Impact of Climate Variability on the Hydrogeochemistry of Ecologically Important Prairie Wetlands and Lakes
The Prairie Pothole Region of the north-central U.S. and south central Canada, which occupies 750,000 square kilometers, is one of the most important ecosystem complexes on the continent. It’s millions of ponds and lakes support the majority of the continent’s waterfowl. Water chemistry here is 1) highly variable, and 2) unusually rich in sulfate.
To characterize how climate variability impacts wetland chemistry in time and space, we chemically analyzed 167 water bodies in a 10,000 square kilometer during 2012-2013, following a time of extreme precipitation. These same water bodies had been studied in the 1960’s and 70’s during a time of mild drought
Using a geochemical modeling approach, we determined that for most water bodies, their chemical evolution was due to addition of rainwater and overland flow. However, for a significant minority (~40%), their chemical evolution was more complex and required inputs of saline groundwater. The first group was larger and their surface area changed less over time than the second group. The first group also was associated with more permeable underlying sediments (sand) than the second group (clay).

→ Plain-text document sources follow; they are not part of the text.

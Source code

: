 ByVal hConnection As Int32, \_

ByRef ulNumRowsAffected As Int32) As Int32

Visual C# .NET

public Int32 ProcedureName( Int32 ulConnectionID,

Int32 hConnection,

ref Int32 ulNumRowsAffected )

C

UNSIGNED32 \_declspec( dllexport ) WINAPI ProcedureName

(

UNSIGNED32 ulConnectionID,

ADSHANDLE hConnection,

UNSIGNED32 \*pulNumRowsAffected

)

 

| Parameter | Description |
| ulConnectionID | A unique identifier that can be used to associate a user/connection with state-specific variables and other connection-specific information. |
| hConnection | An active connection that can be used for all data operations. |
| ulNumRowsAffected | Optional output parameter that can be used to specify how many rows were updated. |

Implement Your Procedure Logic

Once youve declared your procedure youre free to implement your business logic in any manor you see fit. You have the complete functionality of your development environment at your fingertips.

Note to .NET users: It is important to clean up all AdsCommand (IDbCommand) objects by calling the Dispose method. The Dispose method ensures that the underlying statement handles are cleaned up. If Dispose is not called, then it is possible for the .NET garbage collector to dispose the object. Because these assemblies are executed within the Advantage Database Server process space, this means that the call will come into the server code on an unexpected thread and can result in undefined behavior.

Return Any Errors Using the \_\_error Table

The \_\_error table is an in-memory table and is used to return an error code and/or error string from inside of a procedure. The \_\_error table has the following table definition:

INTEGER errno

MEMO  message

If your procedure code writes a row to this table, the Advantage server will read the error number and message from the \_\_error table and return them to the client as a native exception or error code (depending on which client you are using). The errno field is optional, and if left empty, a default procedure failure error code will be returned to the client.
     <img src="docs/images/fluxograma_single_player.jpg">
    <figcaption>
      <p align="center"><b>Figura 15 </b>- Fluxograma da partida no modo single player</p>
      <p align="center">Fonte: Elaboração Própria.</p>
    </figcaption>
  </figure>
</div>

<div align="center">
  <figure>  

Landsat data was used to evaluate both the surface area change over time (1973- 2011) and to derive a statistical measure of water permanence both of which could be tied to the chemical evolution of the water bodies.
These results will help establish which portions of the Prairie Pothole Region are most susceptible to climate variability and change and guide management decisions as to where conservation efforts should be placed.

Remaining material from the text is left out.